Debugging Possible Model Errors

Generate Logs

If you encounter problems while training a model on Intel® Gaudi® AI accelerator, it is frequently useful to generate and inspect your log files. By inspecting log files, you can pinpoint where a model failure is occurring, and alter your model or training script to resolve or work around defects.

The generation of logging information and the location of logged information is controlled by environment variables. For example, if you set the following environment variables before training your model, a large amount of information will be generated under ~/.habana_logs/:

$ export HABANA_LOGS=~/.habana_logs
$ export LOG_LEVEL_ALL=0
$ # Train your model as usual

The below details the various environment variables and the description of their values.

Location of Log Files

ENABLE_CONSOLE=true outputs the logs to the console. If ENABLE_CONSOLE is not set at all or not set to true, logs are output in the directory specified by HABANA_LOGS. For example, if you set the following environment variables, all errors will be logged to the console:

$ export ENABLE_CONSOLE=true
$ export LOG_LEVEL_ALL=4
$ # Train your model as usual

Log Levels

0

Trace

Log everything including traces of progress

1

Debug

Log all errors, warnings and all information useful for debugging

2

Info

Log errors, warnings and some informative messages

3

Warning

Log all errors and warnings

4

Error

Log all errors

5

Critical

Log only critical errors

6

Off

Log nothing

Component-Level Logs

The value of LOG_LEVEL_ALL=[log level] sets the logging level for all components. However, it is sometimes useful to view detailed information for a single component.

To specify the log level for a particular component, append the name of the component to LOG_LEVEL_.

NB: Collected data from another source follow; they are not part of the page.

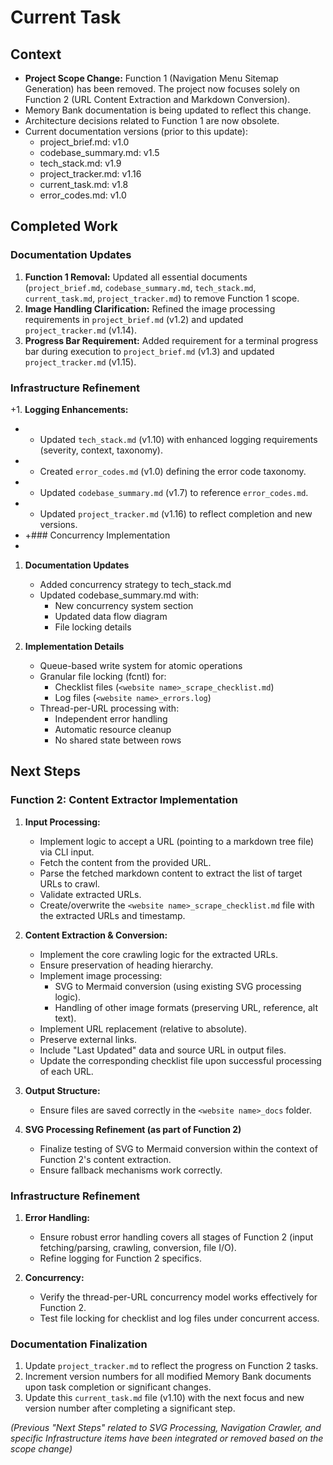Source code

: # Current Task

## Context

- **Project Scope Change:** Function 1 (Navigation Menu Sitemap Generation) has been removed. The project now focuses solely on Function 2 (URL Content Extraction and Markdown Conversion).
- Memory Bank documentation is being updated to reflect this change.
- Architecture decisions related to Function 1 are now obsolete.
- Current documentation versions (prior to this update):
  - project_brief.md: v1.0
  - codebase_summary.md: v1.5
  - tech_stack.md: v1.9
  - project_tracker.md: v1.16
  - current_task.md: v1.8
  - error_codes.md: v1.0

## Completed Work

### Documentation Updates

1.  **Function 1 Removal:** Updated all essential documents (`project_brief.md`, `codebase_summary.md`, `tech_stack.md`, `current_task.md`, `project_tracker.md`) to remove Function 1 scope.
2.  **Image Handling Clarification:** Refined the image processing requirements in `project_brief.md` (v1.2) and updated `project_tracker.md` (v1.14).
3.  **Progress Bar Requirement:** Added requirement for a terminal progress bar during execution to `project_brief.md` (v1.3) and updated `project_tracker.md` (v1.15).

### Infrastructure Refinement

+1. **Logging Enhancements:**

- - Updated `tech_stack.md` (v1.10) with enhanced logging requirements (severity, context, taxonomy).
- - Created `error_codes.md` (v1.0) defining the error code taxonomy.
- - Updated `codebase_summary.md` (v1.7) to reference `error_codes.md`.
- - Updated `project_tracker.md` (v1.16) to reflect completion and new versions.
- +### Concurrency Implementation
-

1. **Documentation Updates**

   - Added concurrency strategy to tech_stack.md
   - Updated codebase_summary.md with:
     - New concurrency system section
     - Updated data flow diagram
     - File locking details

2. **Implementation Details**
   - Queue-based write system for atomic operations
   - Granular file locking (fcntl) for:
     - Checklist files (`<website name>_scrape_checklist.md`)
     - Log files (`<website name>_errors.log`)
   - Thread-per-URL processing with:
     - Independent error handling
     - Automatic resource cleanup
     - No shared state between rows

## Next Steps

### Function 2: Content Extractor Implementation

1.  **Input Processing:**

    - Implement logic to accept a URL (pointing to a markdown tree file) via CLI input.
    - Fetch the content from the provided URL.
    - Parse the fetched markdown content to extract the list of target URLs to crawl.
    - Validate extracted URLs.
    - Create/overwrite the `<website name>_scrape_checklist.md` file with the extracted URLs and timestamp.

2.  **Content Extraction & Conversion:**

    - Implement the core crawling logic for the extracted URLs.
    - Ensure preservation of heading hierarchy.
    - Implement image processing:
      - SVG to Mermaid conversion (using existing SVG processing logic).
      - Handling of other image formats (preserving URL, reference, alt text).
    - Implement URL replacement (relative to absolute).
    - Preserve external links.
    - Include "Last Updated" data and source URL in output files.
    - Update the corresponding checklist file upon successful processing of each URL.

3.  **Output Structure:**

    - Ensure files are saved correctly in the `<website name>_docs` folder.

4.  **SVG Processing Refinement (as part of Function 2)**
    - Finalize testing of SVG to Mermaid conversion within the context of Function 2's content extraction.
    - Ensure fallback mechanisms work correctly.

### Infrastructure Refinement

1.  **Error Handling:**

    - Ensure robust error handling covers all stages of Function 2 (input fetching/parsing, crawling, conversion, file I/O).
    - Refine logging for Function 2 specifics.

2.  **Concurrency:**
    - Verify the thread-per-URL concurrency model works effectively for Function 2.
    - Test file locking for checklist and log files under concurrent access.

### Documentation Finalization

1.  Update `project_tracker.md` to reflect the progress on Function 2 tasks.
2.  Increment version numbers for all modified Memory Bank documents upon task completion or significant changes.
3.  Update this `current_task.md` file (v1.10) with the next focus and new version number after completing a significant step.

_(Previous "Next Steps" related to SVG Processing, Navigation Crawler, and specific Infrastructure items have been integrated or removed based on the scope change)_
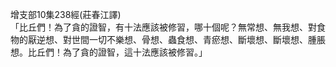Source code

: 增支部10集238經(莊春江譯)  
「比丘們！為了貪的證智，有十法應該被修習，哪十個呢？無常想、無我想、對食物的厭逆想、對世間一切不樂想、骨想、蟲食想、青瘀想、斷壞想、斷壞想、腫脹想。比丘們！為了貪的證智，這十法應該被修習。」  
  
  
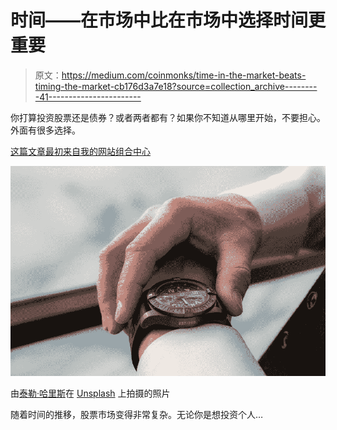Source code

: # 时间——在市场中比在市场中选择时间更重要

> 原文：<https://medium.com/coinmonks/time-in-the-market-beats-timing-the-market-cb176d3a7e18?source=collection_archive---------41----------------------->

你打算投资股票还是债券？或者两者都有？如果你不知道从哪里开始，不要担心。外面有很多选择。

[这篇文章最初来自我的网站组合中心](http://www.portfolio-hub.co.uk/)

![](img/9f18cf9fa6b57039de9b54ed41dcb9f8.png)

由[泰勒·哈里斯](https://unsplash.com/@tylerjackharris?utm_source=medium&utm_medium=referral)在 [Unsplash](https://unsplash.com/?utm_source=medium&utm_medium=referral) 上拍摄的照片

随着时间的推移，股票市场变得非常复杂。无论你是想投资个人…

For example, if you set the following environment variable, all components will log only critical errors (set with LOG_LEVEL_ALL=5) except for SYN_API (set with LOG_LEVEL_SYN_API=3), which will log all errors and warnings:

$ export HABANA_LOGS=~/.habana_logs
$ export LOG_LEVEL_ALL=5
$ export LOG_LEVEL_SYN_API=3
$ # Train your model as usual

Names of Components that Produce Logs

Intel Gaudi Software API

SYN_API

Profiling Subsystem

SYN_PROF, PROF_hl[0-7] and HLPROF

Graph Compiler

PARSER, GC, and GRAPH_DATA

Intel Gaudi Performance Library

PERF_LIB

Habana Communication Library

HCL and HCL_SUBMISSIONS

Generate PyTorch Logs

You can set the following environment variable to obtain Intel Gaudi PyTorch Bridge level logs:

$ export LOG_LEVEL_ALL_PT=[log level]

In case LOG_LEVEL_ALL_PT is not set, LOG_LEVEL_ALL will be used instead.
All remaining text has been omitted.